What you need to do
Write out exactly the lines of the entries below from the one holding "random data generator" to the one holding "- include Random.php", inclusive, and leave out all other lines.

Records to use
--- START ---

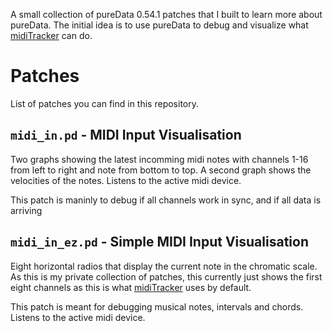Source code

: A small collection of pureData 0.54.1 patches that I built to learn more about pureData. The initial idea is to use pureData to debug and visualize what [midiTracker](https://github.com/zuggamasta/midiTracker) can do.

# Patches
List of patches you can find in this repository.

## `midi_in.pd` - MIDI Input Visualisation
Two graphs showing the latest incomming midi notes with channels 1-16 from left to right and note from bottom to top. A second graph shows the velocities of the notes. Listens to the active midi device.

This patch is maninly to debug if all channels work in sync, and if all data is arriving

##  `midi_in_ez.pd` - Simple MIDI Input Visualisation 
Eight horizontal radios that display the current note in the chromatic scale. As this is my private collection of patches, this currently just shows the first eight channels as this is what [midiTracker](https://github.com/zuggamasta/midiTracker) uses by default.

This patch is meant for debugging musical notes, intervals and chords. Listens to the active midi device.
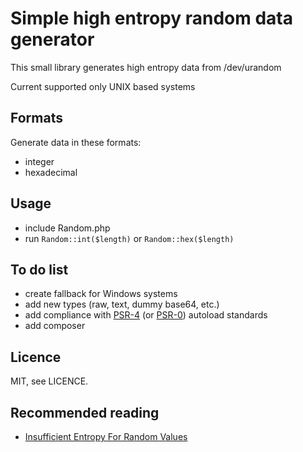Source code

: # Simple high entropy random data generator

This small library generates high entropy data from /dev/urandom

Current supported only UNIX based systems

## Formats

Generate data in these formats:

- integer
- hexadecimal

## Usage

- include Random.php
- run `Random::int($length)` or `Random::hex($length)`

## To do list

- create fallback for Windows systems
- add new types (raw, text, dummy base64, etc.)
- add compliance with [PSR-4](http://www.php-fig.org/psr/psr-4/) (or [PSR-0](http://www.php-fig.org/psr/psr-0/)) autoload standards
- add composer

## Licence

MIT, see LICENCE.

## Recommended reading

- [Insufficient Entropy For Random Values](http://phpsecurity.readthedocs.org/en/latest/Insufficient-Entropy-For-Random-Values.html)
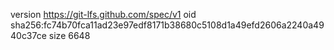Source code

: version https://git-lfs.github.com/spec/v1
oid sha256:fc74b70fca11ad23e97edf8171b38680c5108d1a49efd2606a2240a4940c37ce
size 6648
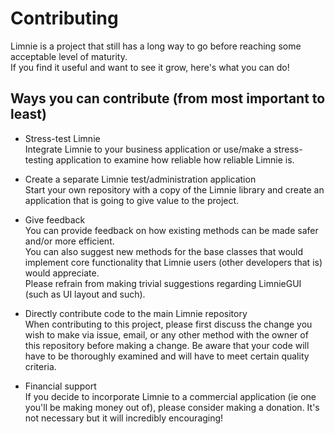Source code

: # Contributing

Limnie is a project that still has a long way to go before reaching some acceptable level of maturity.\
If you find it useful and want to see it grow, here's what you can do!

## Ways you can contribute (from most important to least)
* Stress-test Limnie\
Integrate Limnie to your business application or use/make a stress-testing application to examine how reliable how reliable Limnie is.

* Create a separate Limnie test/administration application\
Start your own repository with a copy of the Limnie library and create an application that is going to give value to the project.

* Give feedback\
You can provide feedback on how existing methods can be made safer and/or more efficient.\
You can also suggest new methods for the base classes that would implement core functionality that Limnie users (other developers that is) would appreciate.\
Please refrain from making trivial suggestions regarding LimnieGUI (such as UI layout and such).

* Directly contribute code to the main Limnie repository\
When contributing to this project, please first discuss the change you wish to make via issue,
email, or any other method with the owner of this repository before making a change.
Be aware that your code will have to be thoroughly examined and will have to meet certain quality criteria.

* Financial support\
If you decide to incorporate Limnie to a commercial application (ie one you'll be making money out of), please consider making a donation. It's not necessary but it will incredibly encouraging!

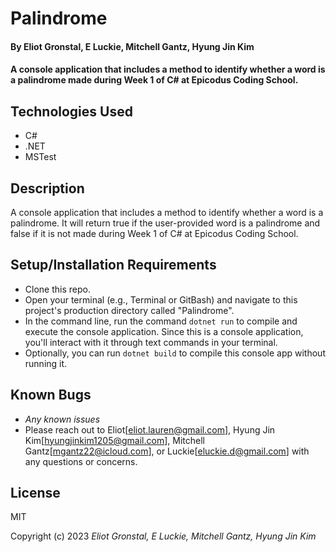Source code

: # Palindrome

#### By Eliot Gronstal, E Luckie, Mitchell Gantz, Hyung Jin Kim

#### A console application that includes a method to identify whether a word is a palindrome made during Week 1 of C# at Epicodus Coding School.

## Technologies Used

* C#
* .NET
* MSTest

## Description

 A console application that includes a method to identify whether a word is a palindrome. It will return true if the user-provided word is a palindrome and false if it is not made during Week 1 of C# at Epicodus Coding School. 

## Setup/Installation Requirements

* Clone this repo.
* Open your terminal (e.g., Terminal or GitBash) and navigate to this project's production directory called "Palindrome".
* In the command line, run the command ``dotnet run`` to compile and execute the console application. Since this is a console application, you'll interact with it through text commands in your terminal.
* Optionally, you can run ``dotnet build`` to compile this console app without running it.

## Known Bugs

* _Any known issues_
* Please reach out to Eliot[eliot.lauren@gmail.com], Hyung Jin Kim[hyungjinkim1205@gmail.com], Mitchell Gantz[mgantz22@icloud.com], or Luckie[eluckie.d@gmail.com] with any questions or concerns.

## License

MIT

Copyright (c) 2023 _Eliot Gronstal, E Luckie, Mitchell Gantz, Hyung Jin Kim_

--- END ---

Response below
: # Simple high entropy random data generator

This small library generates high entropy data from /dev/urandom

Current supported only UNIX based systems

## Formats

Generate data in these formats:

- integer
- hexadecimal

## Usage

- include Random.php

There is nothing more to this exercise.